Finches of Mars
Brian W. Aldiss
Open Road Media Sci-Fi & Fantasy
While writing this review I was overwhelmed with the feeling of Metanipoko.
(What is Metanipoko? I’ll get to it later….)
Finches of Mars is the latest (and allegedly last) science fiction novel from Grand Master Brian W. Aldiss. It’s a philosophical/political/sociological/ study of the first ten years of Mars colonization.
Logging in at only 202 pages, it’s not a long read, but it felt that way. Each chapter is a sort of vignette, or perhaps snapshot is a better word, into the lives of the colonists as they struggle to advance life on Mars. They can grow plants. They can find water. They can build things. But they can not create life, or more specifically, human life. During the ten years they have been on the red planet every birth is either stillborn or dies soon after.
But after a few chapters, you simply don’t care. Why? Because the characters are one-dimensional. Names change, situations change, but there is nothing to emotionally attach the reader to the colonists’ plight.
There is a very creepy sexual undertone that sort of sneaks up on you. As the story progresses you begin to suspect that the talk of sex, sexual organs and mate selection will eventually lead (at least one thinks it should), to a resolution of the reproduction problem.
Yeah…well, let’s just say Spoilers and leave it at that.
There were times when I was reminded of Bradbury’s Martian Chronicles. Perhaps this was the approach Aldiss was taking. Perhaps. The snapshots of life on Mars gradually interconnect as the novel advances. Are we looking at the colonists’ psychological and physical changes as they live on the red plant?
About two-thirds of the way through we get his reference to Finches.
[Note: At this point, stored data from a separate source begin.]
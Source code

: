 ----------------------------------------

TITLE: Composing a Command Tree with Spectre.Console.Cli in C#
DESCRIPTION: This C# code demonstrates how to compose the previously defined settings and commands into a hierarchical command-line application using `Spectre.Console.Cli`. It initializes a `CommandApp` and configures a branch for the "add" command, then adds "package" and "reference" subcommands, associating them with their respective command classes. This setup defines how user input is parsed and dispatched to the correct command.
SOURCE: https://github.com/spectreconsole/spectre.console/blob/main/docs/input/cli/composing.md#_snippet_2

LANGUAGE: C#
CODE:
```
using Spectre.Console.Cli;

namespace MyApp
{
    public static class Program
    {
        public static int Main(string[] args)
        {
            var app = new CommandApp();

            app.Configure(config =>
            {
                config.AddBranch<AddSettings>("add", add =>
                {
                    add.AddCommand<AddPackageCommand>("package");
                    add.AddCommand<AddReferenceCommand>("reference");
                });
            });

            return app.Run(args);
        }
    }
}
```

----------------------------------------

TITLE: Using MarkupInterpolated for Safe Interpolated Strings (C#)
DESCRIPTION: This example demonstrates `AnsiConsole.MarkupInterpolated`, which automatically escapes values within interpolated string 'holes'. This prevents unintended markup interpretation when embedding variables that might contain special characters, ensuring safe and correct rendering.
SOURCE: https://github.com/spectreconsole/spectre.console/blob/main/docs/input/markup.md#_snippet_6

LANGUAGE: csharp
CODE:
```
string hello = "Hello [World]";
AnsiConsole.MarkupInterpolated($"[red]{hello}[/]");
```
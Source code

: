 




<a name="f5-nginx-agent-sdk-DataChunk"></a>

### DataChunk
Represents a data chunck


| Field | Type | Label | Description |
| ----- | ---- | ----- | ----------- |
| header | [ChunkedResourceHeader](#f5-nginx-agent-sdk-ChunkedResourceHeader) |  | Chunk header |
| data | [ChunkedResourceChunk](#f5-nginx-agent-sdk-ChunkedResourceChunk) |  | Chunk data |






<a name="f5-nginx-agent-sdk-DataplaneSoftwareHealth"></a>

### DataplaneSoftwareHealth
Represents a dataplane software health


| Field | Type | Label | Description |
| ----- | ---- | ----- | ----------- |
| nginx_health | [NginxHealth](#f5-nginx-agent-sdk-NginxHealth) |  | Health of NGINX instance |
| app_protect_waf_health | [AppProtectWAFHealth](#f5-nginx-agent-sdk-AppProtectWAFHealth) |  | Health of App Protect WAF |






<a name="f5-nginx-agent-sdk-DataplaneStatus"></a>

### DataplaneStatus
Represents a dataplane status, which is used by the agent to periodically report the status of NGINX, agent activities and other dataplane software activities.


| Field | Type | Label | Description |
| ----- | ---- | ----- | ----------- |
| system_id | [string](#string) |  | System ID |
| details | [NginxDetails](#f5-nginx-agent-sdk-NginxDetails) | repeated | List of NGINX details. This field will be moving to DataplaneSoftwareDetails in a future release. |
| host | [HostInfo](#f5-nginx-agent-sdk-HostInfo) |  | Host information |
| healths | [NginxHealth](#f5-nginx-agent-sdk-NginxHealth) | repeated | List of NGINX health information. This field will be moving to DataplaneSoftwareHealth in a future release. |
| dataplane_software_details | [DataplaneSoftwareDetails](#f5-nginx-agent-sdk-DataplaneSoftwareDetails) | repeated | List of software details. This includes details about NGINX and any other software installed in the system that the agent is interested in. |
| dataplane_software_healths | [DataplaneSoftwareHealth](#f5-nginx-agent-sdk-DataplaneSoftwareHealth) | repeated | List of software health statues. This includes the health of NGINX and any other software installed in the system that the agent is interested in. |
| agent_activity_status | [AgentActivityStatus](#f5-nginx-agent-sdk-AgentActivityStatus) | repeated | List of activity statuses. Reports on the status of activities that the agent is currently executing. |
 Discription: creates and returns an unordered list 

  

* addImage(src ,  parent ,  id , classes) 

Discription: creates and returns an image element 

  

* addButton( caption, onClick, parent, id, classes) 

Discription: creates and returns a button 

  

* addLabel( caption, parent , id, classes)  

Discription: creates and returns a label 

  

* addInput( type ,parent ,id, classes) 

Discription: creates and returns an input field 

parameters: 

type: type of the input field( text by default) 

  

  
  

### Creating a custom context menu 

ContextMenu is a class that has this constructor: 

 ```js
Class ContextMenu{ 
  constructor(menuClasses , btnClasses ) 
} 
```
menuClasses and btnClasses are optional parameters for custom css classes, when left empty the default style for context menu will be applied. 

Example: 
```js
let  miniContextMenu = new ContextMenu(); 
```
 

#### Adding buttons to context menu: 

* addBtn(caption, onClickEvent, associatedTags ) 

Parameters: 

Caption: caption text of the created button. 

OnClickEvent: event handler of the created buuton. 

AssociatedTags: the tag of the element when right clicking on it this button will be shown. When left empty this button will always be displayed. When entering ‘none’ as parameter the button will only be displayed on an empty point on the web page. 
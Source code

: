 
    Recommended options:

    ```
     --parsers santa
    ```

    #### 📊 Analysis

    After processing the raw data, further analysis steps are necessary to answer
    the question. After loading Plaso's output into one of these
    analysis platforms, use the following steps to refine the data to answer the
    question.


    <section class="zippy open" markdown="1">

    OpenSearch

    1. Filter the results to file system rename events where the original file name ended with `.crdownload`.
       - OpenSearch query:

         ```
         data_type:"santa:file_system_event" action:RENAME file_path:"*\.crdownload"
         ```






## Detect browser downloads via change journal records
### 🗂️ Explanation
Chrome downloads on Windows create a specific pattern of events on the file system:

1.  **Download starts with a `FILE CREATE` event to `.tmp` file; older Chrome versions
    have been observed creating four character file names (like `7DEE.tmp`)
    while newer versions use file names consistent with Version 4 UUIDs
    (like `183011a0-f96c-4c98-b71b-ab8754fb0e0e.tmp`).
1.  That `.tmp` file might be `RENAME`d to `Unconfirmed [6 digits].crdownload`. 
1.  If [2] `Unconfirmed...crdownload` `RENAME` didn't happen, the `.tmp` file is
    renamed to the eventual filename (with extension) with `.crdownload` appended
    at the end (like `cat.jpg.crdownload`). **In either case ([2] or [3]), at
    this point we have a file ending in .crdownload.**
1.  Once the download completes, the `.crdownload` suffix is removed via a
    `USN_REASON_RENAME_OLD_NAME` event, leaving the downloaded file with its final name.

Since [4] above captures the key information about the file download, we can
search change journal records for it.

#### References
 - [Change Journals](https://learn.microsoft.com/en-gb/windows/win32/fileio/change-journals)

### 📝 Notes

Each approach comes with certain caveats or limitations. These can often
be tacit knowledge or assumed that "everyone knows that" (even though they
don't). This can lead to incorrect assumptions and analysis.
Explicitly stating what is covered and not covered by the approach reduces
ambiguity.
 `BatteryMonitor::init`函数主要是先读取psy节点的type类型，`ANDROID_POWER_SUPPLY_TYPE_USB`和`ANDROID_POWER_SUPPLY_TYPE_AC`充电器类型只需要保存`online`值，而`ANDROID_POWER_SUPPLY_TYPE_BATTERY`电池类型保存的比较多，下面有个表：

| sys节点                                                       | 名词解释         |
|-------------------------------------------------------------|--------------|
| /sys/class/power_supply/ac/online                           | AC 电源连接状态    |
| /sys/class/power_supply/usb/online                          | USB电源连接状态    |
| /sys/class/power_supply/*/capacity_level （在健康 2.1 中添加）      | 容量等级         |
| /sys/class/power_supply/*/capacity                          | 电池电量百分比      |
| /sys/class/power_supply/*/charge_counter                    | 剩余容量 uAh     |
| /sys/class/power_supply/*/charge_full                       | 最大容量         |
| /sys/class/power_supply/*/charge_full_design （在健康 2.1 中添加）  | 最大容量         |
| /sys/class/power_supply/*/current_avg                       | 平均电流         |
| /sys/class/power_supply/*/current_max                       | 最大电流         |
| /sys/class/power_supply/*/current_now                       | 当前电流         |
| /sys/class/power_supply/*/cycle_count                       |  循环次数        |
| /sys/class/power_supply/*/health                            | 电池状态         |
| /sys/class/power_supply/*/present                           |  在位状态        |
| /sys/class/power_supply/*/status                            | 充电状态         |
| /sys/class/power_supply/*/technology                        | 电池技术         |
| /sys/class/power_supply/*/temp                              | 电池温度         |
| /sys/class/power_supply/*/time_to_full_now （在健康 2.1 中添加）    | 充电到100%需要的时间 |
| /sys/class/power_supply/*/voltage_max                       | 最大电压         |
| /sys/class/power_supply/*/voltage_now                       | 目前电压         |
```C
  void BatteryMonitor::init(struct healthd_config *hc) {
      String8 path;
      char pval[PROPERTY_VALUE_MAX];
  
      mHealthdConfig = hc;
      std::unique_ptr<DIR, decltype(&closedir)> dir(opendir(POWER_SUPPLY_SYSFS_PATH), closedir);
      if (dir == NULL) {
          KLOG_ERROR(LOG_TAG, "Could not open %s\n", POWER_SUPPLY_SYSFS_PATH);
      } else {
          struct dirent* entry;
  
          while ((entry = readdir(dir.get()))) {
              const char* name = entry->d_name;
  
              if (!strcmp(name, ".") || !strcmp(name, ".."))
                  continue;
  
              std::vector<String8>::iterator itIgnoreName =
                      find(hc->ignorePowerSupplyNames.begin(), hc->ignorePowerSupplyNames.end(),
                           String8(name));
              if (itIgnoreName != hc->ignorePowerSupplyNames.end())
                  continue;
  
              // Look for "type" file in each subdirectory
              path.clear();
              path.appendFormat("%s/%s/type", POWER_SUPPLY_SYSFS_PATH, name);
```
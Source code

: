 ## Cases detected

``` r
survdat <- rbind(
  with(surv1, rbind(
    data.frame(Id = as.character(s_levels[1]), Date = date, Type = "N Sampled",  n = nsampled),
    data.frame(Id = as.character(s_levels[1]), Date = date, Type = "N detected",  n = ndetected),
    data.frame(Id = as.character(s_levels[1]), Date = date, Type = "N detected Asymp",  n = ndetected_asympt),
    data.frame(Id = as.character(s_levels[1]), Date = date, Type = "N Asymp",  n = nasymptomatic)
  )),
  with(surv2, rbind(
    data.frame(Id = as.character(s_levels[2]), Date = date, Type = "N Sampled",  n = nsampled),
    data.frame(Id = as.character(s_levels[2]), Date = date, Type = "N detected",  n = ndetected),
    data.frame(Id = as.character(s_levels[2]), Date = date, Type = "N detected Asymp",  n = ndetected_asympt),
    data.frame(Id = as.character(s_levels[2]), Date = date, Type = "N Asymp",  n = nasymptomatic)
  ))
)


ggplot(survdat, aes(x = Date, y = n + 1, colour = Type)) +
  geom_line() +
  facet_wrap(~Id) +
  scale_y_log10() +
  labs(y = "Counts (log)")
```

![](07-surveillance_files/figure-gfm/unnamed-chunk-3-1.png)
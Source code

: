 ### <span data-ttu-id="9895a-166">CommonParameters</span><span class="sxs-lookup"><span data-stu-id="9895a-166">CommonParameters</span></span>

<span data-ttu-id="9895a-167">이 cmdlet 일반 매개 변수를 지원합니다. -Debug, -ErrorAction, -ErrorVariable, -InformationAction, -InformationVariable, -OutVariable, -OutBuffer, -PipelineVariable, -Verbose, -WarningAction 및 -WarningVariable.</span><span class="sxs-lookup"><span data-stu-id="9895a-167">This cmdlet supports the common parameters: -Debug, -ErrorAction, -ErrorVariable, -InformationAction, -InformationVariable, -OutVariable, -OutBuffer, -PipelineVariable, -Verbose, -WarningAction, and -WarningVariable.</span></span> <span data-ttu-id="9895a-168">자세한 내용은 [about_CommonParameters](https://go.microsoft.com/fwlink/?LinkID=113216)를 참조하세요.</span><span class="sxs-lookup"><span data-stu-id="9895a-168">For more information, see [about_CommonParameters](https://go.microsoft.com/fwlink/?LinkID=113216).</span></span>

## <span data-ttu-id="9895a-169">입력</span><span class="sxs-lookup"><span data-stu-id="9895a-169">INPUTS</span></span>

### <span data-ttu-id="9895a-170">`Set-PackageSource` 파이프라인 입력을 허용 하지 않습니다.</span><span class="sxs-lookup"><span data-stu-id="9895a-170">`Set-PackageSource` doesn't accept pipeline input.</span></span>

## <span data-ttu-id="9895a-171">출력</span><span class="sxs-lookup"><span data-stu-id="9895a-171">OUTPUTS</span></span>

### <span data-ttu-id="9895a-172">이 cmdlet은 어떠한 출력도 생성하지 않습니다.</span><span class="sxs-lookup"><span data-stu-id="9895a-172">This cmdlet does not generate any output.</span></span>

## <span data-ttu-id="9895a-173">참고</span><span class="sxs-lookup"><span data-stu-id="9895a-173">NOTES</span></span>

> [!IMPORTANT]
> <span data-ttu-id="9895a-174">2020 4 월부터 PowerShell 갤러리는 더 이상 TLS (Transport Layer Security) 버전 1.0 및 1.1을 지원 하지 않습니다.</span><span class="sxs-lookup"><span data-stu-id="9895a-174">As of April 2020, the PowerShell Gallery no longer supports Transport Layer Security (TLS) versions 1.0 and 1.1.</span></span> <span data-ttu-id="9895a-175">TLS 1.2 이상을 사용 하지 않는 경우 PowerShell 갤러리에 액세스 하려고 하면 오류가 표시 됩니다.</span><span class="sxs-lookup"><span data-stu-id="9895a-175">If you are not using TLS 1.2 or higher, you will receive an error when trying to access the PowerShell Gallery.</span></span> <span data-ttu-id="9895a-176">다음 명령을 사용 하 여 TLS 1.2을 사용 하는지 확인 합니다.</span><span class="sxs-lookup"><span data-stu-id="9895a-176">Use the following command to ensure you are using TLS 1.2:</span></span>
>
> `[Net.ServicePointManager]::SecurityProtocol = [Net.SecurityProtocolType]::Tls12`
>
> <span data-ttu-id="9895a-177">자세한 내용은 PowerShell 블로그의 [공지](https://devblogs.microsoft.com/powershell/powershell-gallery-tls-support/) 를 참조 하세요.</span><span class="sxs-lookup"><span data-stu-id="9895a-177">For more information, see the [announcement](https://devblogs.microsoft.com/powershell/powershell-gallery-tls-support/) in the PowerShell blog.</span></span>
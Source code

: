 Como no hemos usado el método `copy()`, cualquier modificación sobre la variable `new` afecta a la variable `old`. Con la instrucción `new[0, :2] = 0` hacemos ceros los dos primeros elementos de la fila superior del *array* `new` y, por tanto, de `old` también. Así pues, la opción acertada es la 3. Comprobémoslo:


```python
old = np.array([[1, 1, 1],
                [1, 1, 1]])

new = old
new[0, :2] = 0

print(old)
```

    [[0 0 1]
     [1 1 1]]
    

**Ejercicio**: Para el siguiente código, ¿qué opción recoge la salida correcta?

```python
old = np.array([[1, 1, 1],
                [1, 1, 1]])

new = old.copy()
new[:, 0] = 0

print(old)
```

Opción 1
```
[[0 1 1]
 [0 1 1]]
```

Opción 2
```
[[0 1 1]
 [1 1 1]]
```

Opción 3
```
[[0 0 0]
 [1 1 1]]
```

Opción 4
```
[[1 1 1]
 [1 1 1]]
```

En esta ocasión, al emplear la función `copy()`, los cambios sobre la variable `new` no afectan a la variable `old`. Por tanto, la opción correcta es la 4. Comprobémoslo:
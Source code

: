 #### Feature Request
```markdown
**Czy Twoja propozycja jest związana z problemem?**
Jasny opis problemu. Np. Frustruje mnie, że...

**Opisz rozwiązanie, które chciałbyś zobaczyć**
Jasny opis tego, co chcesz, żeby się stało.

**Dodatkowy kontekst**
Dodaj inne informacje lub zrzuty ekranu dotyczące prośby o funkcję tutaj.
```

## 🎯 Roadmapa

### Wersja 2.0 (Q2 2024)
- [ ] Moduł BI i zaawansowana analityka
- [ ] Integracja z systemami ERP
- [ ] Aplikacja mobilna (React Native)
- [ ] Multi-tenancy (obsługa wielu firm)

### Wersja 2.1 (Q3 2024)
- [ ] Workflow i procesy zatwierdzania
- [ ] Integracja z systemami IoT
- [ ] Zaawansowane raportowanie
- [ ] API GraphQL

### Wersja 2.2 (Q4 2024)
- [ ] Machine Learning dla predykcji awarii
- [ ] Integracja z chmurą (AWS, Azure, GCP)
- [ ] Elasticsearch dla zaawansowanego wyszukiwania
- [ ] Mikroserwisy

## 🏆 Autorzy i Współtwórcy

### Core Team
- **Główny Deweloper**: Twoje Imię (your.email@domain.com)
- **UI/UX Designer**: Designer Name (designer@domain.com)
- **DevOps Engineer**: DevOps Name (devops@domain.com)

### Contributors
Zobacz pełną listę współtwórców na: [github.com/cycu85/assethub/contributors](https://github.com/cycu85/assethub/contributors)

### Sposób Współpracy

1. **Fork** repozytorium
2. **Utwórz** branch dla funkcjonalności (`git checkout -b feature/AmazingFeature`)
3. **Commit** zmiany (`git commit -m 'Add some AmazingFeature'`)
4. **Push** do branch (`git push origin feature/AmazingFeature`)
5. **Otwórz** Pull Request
It refers to Charles Darwin and the birds (finches) he observed in the Galápagos Islands. The finches evolved to fit certain circumstances of their environment, helping them adapt and survive.
A-Ha! Now I see what Aldiss is doing. This is a textbook case of humans (finches) on Mars (Galápagos) adapting to their surrounding for survival. This is not a story, rather it’s a journal. We are observers of nameless birds that on the surface all look-alike, but their subtle differences allow the strong to survive. Slowly we piece together small facts and situations to create a working theory. It makes sense! It’s all about evolution, survival of the fittest, adaptation and natural selection. The strong survive, certain traits help the species live….
And then the Deus Ex Machina ending of the novel pretty much slaps you in the face and throws that all out the window.
The colonists evolve the most through their language and the creation of new words. For example, after life is discovered on Mars (“Life! Let’s eat it!” Yes that happens…) instead of a plot twist that might lead to the solution of the procreation challenge (remember that “problem” that the novel is supposedly about?), the colonists debate how it makes them feel and how to describe that feeling. They settle on the word Metanipoko, or “an intensity of regret and delight”.
Which brings me to how I feel about this novel. Delight that I am once again reading a novel by Aldiss, Grand Master of Science Fiction … And regret that I could not write a glowing review for his last contribution to the science fiction genre.
What I Liked About The Novel: the attempt to write a textbook/journal type narrative looking back at the evolution of humans on Mars and their struggle to survive.
What I Did Not Like: the terrible use of a common sci-fi trope for an ending that totally negated the previous chapters and storyline. It was almost insulting. Almost.
Conclusion: If you are a fan of Aldiss you may want to skip this one. Remember instead his better novels and stories. Go re-read Super Toys Last All Summer Long or his Helliconia trilogy.
Two Stars out of Five.
Obligatory Caveat: I received a free advance copy of this novel from Net Galley in exchange for an honest review.